EXERCISE DETAILS
Starting at the line that contains "#### Main Location Block (Lines 28-30)", return each line exactly as written until the listing below ends, and return no other line.

DATA SHOWN
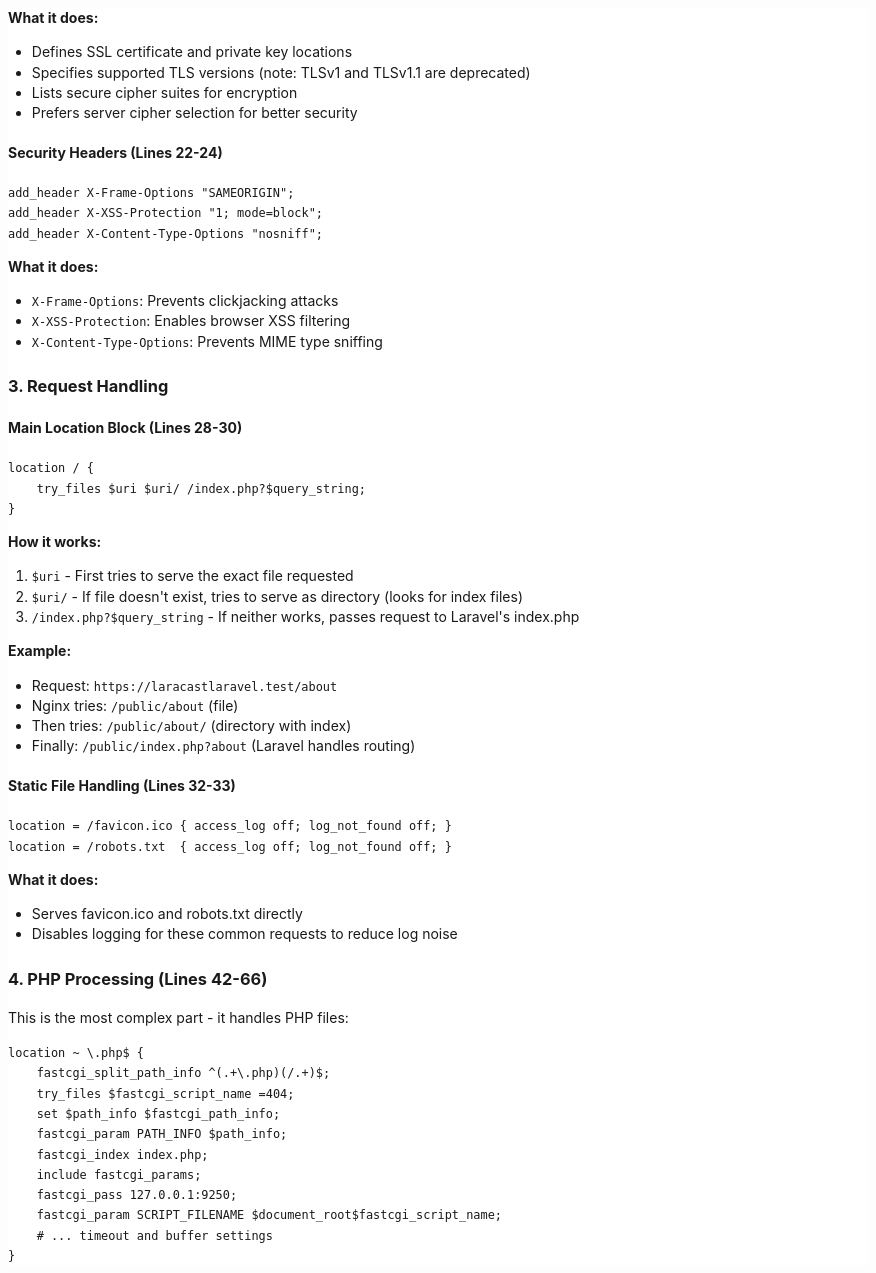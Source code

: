 **What it does:**
- Defines SSL certificate and private key locations
- Specifies supported TLS versions (note: TLSv1 and TLSv1.1 are deprecated)
- Lists secure cipher suites for encryption
- Prefers server cipher selection for better security

#### Security Headers (Lines 22-24)
```nginx
add_header X-Frame-Options "SAMEORIGIN";
add_header X-XSS-Protection "1; mode=block";
add_header X-Content-Type-Options "nosniff";
```

**What it does:**
- `X-Frame-Options`: Prevents clickjacking attacks
- `X-XSS-Protection`: Enables browser XSS filtering
- `X-Content-Type-Options`: Prevents MIME type sniffing

### 3. Request Handling

#### Main Location Block (Lines 28-30)
```nginx
location / {
    try_files $uri $uri/ /index.php?$query_string;
}
```

**How it works:**
1. `$uri` - First tries to serve the exact file requested
2. `$uri/` - If file doesn't exist, tries to serve as directory (looks for index files)
3. `/index.php?$query_string` - If neither works, passes request to Laravel's index.php

**Example:**
- Request: `https://laracastlaravel.test/about`
- Nginx tries: `/public/about` (file)
- Then tries: `/public/about/` (directory with index)
- Finally: `/public/index.php?about` (Laravel handles routing)

#### Static File Handling (Lines 32-33)
```nginx
location = /favicon.ico { access_log off; log_not_found off; }
location = /robots.txt  { access_log off; log_not_found off; }
```

**What it does:**
- Serves favicon.ico and robots.txt directly
- Disables logging for these common requests to reduce log noise

### 4. PHP Processing (Lines 42-66)

This is the most complex part - it handles PHP files:

```nginx
location ~ \.php$ {
    fastcgi_split_path_info ^(.+\.php)(/.+)$;
    try_files $fastcgi_script_name =404;
    set $path_info $fastcgi_path_info;
    fastcgi_param PATH_INFO $path_info;
    fastcgi_index index.php;
    include fastcgi_params;
    fastcgi_pass 127.0.0.1:9250;
    fastcgi_param SCRIPT_FILENAME $document_root$fastcgi_script_name;
    # ... timeout and buffer settings
}
```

WRITTEN REPLY
#### Main Location Block (Lines 28-30)
```nginx
location / {
    try_files $uri $uri/ /index.php?$query_string;
}
```

**How it works:**
1. `$uri` - First tries to serve the exact file requested
2. `$uri/` - If file doesn't exist, tries to serve as directory (looks for index files)
3. `/index.php?$query_string` - If neither works, passes request to Laravel's index.php

**Example:**
- Request: `https://laracastlaravel.test/about`
- Nginx tries: `/public/about` (file)
- Then tries: `/public/about/` (directory with index)
- Finally: `/public/index.php?about` (Laravel handles routing)

#### Static File Handling (Lines 32-33)
```nginx
location = /favicon.ico { access_log off; log_not_found off; }
location = /robots.txt  { access_log off; log_not_found off; }
```

**What it does:**
- Serves favicon.ico and robots.txt directly
- Disables logging for these common requests to reduce log noise

### 4. PHP Processing (Lines 42-66)

This is the most complex part - it handles PHP files:

```nginx
location ~ \.php$ {
    fastcgi_split_path_info ^(.+\.php)(/.+)$;
    try_files $fastcgi_script_name =404;
    set $path_info $fastcgi_path_info;
    fastcgi_param PATH_INFO $path_info;
    fastcgi_index index.php;
    include fastcgi_params;
    fastcgi_pass 127.0.0.1:9250;
    fastcgi_param SCRIPT_FILENAME $document_root$fastcgi_script_name;
    # ... timeout and buffer settings
}
```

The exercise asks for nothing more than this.